Dies ist bereits die zweite Folge von Colin Matthews’ Orchesterbearbeitungen der Préludes für Klavier solo von Claude Debussy, womit die zwei Dutzend Stücke komplett in luxuriöser Verkleidung vorliegen (erste Folge auf CD HLL 7513, mit denselben Musikern, gekoppelt mit „La mer“). Die Aufführungen sind technisch und klanglich untadelig und zeugen von einer feinen Orchesterkultur und sehr guten Produktionsbedingungen.
Colin Matthews (geb. 1946) ist einer der interessantesten und handwerklich versiertesten englischen Komponisten unserer Zeit, und wie wenige hat er das Zeug dazu, egal was für eine Musik effektvoll zu bearbeiten beziehungsweise zu orchestrieren. Glücklicherweise geht er bei seinen Arrangements recht frei mit dem Stoff um und vermag ihn so ausgezeichnet auf das neue instrumentale Idiom anzupassen. So kommt es auch, dass Vieles (nicht alles) so klingt, als sei es originär fürs Orchester erfunden und man nicht an das Klavier denken muss. Doch klingt es – bei aller unbestrittenen Könnerschaft, die auf profunder Kenntnis des Debussy’schen Orchesterstils beruht – auch nach Debussy? Da hatte ich schon bei dem von Charles Koechlin so herrlich orchestrierten Ballett „Khamma“ so meine Zweifel, und hier ist noch offensichtlicher, wie unnachahmlich – trotz aller Korrektheit und allem Erfindungsreichtum des Arrangeurs – Debussys Klangwelt ist.

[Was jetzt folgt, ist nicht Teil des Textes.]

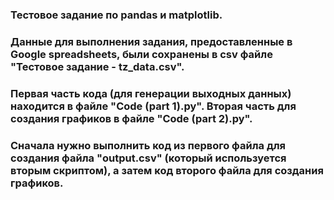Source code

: ### Тестовое задание по pandas и matplotlib.
### Данные для выполнения задания, предоставленные в Google spreadsheets, были сохранены в csv файле "Тестовое задание - tz_data.csv".
### Первая часть кода (для генерации выходных данных) находится в файле "Code (part 1).py". Вторая часть для создания графиков в файле "Code (part 2).py".
### Сначала нужно выполнить код из первого файла для создания файла "output.csv" (который используется вторым скриптом), а затем код второго файла для создания графиков.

Diesen Vorbehalt fallen lassend, sind Matthews’ Orchestrationen eine Angelegenheit, die man in ihrem Abwechslungsreichtum, ihrer charakteristischen Zeichnung und der vollendeten Kombinationskunst nur bewundern kann, besonders in den Matthews’ Naturell mehr entgegenkommenderen, etwas „griffigeren“ Stücken wie „Hommage à Pickwick“, „Les collines d’Anacapri“ (eine Landschaft evozierend, in der Debussy nie war) oder „Feux d’Artifice“. Der eigentliche Clou des Ganzen allerdings ist das „Postlude: Monsieur Croche“, eine vexierspiegelhaft resümmierende, charismatische Originalkomposition von Matthews, die mehr nach authentischem Debussy klingt als manche der Bearbeitungen.